Tennessee [Williams] helped me out a lot. In his description of Tom he says he is not remorseless, but in order to survive he must act without pity. I just started to really think about what that means and I can understand what that means in my own life in relationships and different experiences I’ve had where I’ve had to choose myself and I think that’s the humanity of the play and that’s the humanity of the character and I didn’t need to think beyond that. Everybody can understand that and anybody who’s ever really strived for something or really defined some level of success for themselves can understand that.
In one of his big speeches, Tom goes on about how only the people in the movies get to have all the adventures and how everyone else has to just stand back and go about their normal lives. I’m wondering what you think about delivering that as a movie star?
Well the irony of me delivering that speech isn’t lost, but I can also relate to it at the same time. I understand what he’s getting at there and that sentiment has never been truer than in today’s world when people are left and right numbing themselves with movies which can be substituted by Facebook or Instagram, we’re putting these things in front of ourselves to numb us or disconnect ourselves. So I understand Tom’s sense of frustration.
You started in musical theatre in Pittsburgh when you were 9 or 10. How did that happen?

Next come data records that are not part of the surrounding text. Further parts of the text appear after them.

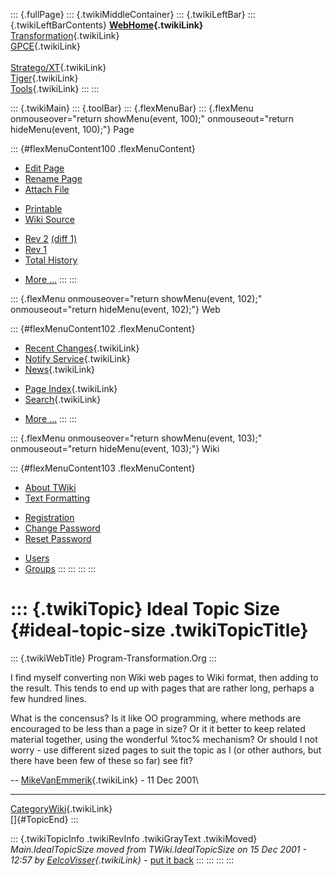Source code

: ::: {.fullPage}
::: {.twikiMiddleContainer}
::: {.twikiLeftBar}
::: {.twikiLeftBarContents}
**[WebHome](WebHome){.twikiLink}**\
[Transformation](../Transform/WebHome){.twikiLink}\
[GPCE](../Gpce/WebHome){.twikiLink}\
\
[Stratego/XT](../Stratego/WebHome){.twikiLink}\
[Tiger](../Tiger/WebHome){.twikiLink}\
[Tools](../Tools/WebHome){.twikiLink}
:::
:::

::: {.twikiMain}
::: {.toolBar}
::: {.flexMenuBar}
::: {.flexMenu onmouseover="return showMenu(event, 100);" onmouseout="return hideMenu(event, 100);"}
Page

::: {#flexMenuContent100 .flexMenuContent}
-   [Edit
    Page](http://www.program-transformation.org/edit/Main/IdealTopicSize?t=1536826216)
-   [Rename
    Page](http://www.program-transformation.org/rename/Main/IdealTopicSize)
-   [Attach
    File](http://www.program-transformation.org/attach/Main/IdealTopicSize)

<!-- -->

-   [Printable](http://www.program-transformation.org/view/Main/IdealTopicSize?skin=print.pattern)
-   [Wiki
    Source](http://www.program-transformation.org/view/Main/IdealTopicSize?skin=text&raw=on&contenttype=text/plain)

<!-- -->

-   [Rev
    2](http://www.program-transformation.org/view/Main/IdealTopicSize?rev=1.2)
    [(diff 1)](http://www.program-transformation.org/rdiff/Main/IdealTopicSize?rev1=1.2&rev2=1.1)
-   [Rev
    1](http://www.program-transformation.org/view/Main/IdealTopicSize?rev=1.1)
-   [Total
    History](http://www.program-transformation.org/rdiff/Main/IdealTopicSize)

<!-- -->

-   [More
    \...](http://www.program-transformation.org/oops/Main/IdealTopicSize?template=oopsmore&param1=1.2&param2=1.2)
:::
:::

::: {.flexMenu onmouseover="return showMenu(event, 102);" onmouseout="return hideMenu(event, 102);"}
Web

::: {#flexMenuContent102 .flexMenuContent}
-   [Recent Changes](WebChanges){.twikiLink}
-   [Notify Service](WebNotify){.twikiLink}
-   [News](WebNews){.twikiLink}

<!-- -->

-   [Page Index](WebIndex){.twikiLink}
-   [Search](WebSearch){.twikiLink}

<!-- -->

-   [More
    \...](http://www.program-transformation.org/oops/Main/IdealTopicSize?template=oopsmore&param1=1.2&param2=1.2)
:::
:::

::: {.flexMenu onmouseover="return showMenu(event, 103);" onmouseout="return hideMenu(event, 103);"}
Wiki

::: {#flexMenuContent103 .flexMenuContent}
-   [About
    TWiki](http://www.program-transformation.org/view/TWiki/WebHome)
-   [Text
    Formatting](http://www.program-transformation.org/view/TWiki/TextFormattingRules)

<!-- -->

-   [Registration](http://www.program-transformation.org/view/TWiki/TWikiRegistration)
-   [Change
    Password](http://www.program-transformation.org/view/TWiki/ChangePassword)
-   [Reset
    Password](http://www.program-transformation.org/view/TWiki/ResetPassword)

<!-- -->

-   [Users](http://www.program-transformation.org/view/Main/TWikiUsers)
-   [Groups](http://www.program-transformation.org/view/Main/TWikiGroups)
:::
:::
:::
:::

::: {.twikiTopic}
Ideal Topic Size {#ideal-topic-size .twikiTopicTitle}
================

::: {.twikiWebTitle}
Program-Transformation.Org
:::

I find myself converting non Wiki web pages to Wiki format, then adding
to the result. This tends to end up with pages that are rather long,
perhaps a few hundred lines.

What is the concensus? Is it like OO programming, where methods are
encouraged to be less than a page in size? Or it it better to keep
related material together, using the wonderful %toc% mechanism? Or
should I not worry - use different sized pages to suit the topic as I
(or other authors, but there have been few of these so far) see fit?

\-- [MikeVanEmmerik](MikeVanEmmerik){.twikiLink} - 11 Dec 2001\

------------------------------------------------------------------------

[CategoryWiki](../Transform/CategoryWiki){.twikiLink}\
[]{#TopicEnd}
:::

::: {.twikiTopicInfo .twikiRevInfo .twikiGrayText .twikiMoved}
*Main.IdealTopicSize moved from TWiki.IdealTopicSize on 15 Dec 2001 -
12:57 by [EelcoVisser](EelcoVisser){.twikiLink}* - [put it
back](http://www.program-transformation.org/rename/Main/IdealTopicSize?newweb=TWiki&newtopic=IdealTopicSize&confirm=on "Click to move topic back to previous location, with option to change references.")
:::
:::
:::
:::
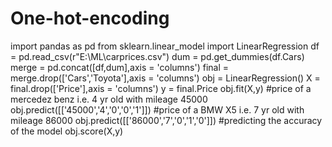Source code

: # One-hot-encoding
import pandas as pd
from sklearn.linear_model import LinearRegression
df = pd.read_csv(r"E:\ML\carprices.csv")
dum = pd.get_dummies(df.Cars)
merge = pd.concat([df,dum],axis = 'columns')
final = merge.drop(['Cars','Toyota'],axis = 'columns')
obj = LinearRegression()
X = final.drop(['Price'],axis = 'columns')
y = final.Price
obj.fit(X,y)
#price of a mercedez benz i.e. 4 yr old with mileage 45000
obj.predict([['45000','4','0','0','1']])
#price of a BMW X5 i.e. 7 yr old with mileage 86000
obj.predict([['86000','7','0','1','0']])
#predicting the accuracy of the model
obj.score(X,y)
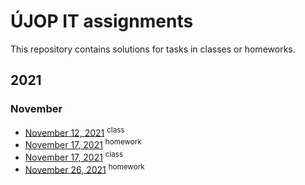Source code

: # ÚJOP IT assignments
This repository contains solutions for tasks in classes or homeworks.

## 2021
### November
* [November 12, 2021](/12-11-2021) <sup>class</sup>
* [November 17, 2021](/12-11-2021) <sup>homework</sup>
* [November 17, 2021](/12-11-2021) <sup>class</sup>
* [November 26, 2021](/26-11-2021) <sup>homework</sup>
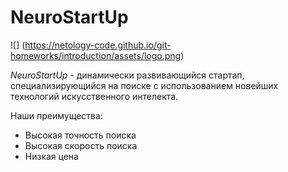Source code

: # NeuroStartUp

![] (https://netology-code.github.io/git-homeworks/introduction/assets/logo.png)

*NeuroStartUp* - динамически развивающийся стартап, специализирующийся на поиске с использованием 
новейших технологий искусственного интелекта.


Наши преимущества:
* Высокая точность поиска
* Высокая скорость поиска
* Низкая цена 
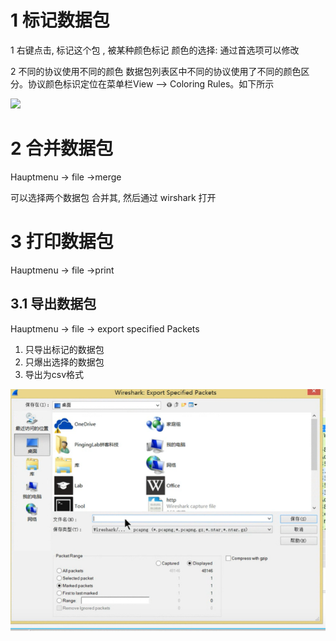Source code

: 
# 1 标记数据包

1 
右键点击, 标记这个包 , 被某种颜色标记 
颜色的选择: 通过首选项可以修改

2 不同的协议使用不同的颜色
数据包列表区中不同的协议使用了不同的颜色区分。协议颜色标识定位在菜单栏View --> Coloring Rules。如下所示

![](https://img2018.cnblogs.com/blog/774327/201812/774327-20181216092058380-751854098.png)


# 2 合并数据包
Hauptmenu -> file ->merge

可以选择两个数据包 合并其, 然后通过 wirshark 打开 

# 3 打印数据包

Hauptmenu -> file ->print 

## 3.1 导出数据包 
Hauptmenu -> file -> export specified Packets

1. 只导出标记的数据包
2. 只爆出选择的数据包
3. 导出为csv格式 

![](image/Chapter1_数据包操作_01_导出数据包.png)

It happened because my mom was looking for an outlet for me, she was a single mom [Quinto’s father died when was 7] and she wanted to make sure I had some place to go after school. So I started studying and performing. And my music teacher in fourth grade sent some note home to my mom saying you should look at auditions for this performing group and my mom took me, I had no idea, I had never performed in my life. so it was getting thrown into something, but once I got thrown in, I was like this is my jam, I knew right away.
What was the first musical you did?
The Wizard of Oz. I was a munchkin. At the Civic Light Opera in Pittsburgh when I was 10 or 11. It was my first professional gig. Before I hit my growth spurt.
What would be your dream musical role now?
One of the roles I could really identify with that I really wanted to play was Sweeney Todd. I really want to do that when I’m old enough, which is probably in another ten years.
You like the dark stuff?
It’s just that experience as a kid seeing it in the theater changed me. I wasn’t aware how much you could feel. I felt so scared, I felt so many things watching that.
Well American Horror Story is pretty dark. I suppose the only downside to your current theater role is you’re not in the third season of American Horror Story.
Yeah for sure, I’m bummed not to be playing with them, but it feels right. I feel like Dr. Thredson for me was such a full circle experience because Heroes is the thing that really changed my whole experience and trajectory and I became known in such a big way as this psychopathic serial killer. So the decision to play another one wasn’t one I took lightly.
You don’t want to get type cast.
Certainly not as that! But I felt like A, it was rooted in the real world, which I appreciated and gave me a different experience as an actor to play someone who could have existed and versions have existed throughout history. And I kind of wanted a sense of coming back to that archetype in order to complete an experience of it. Because I really am totally not interested in playing dark murderous evil characters for the time being in the foreseeable future. And I wanted to go out with a bang.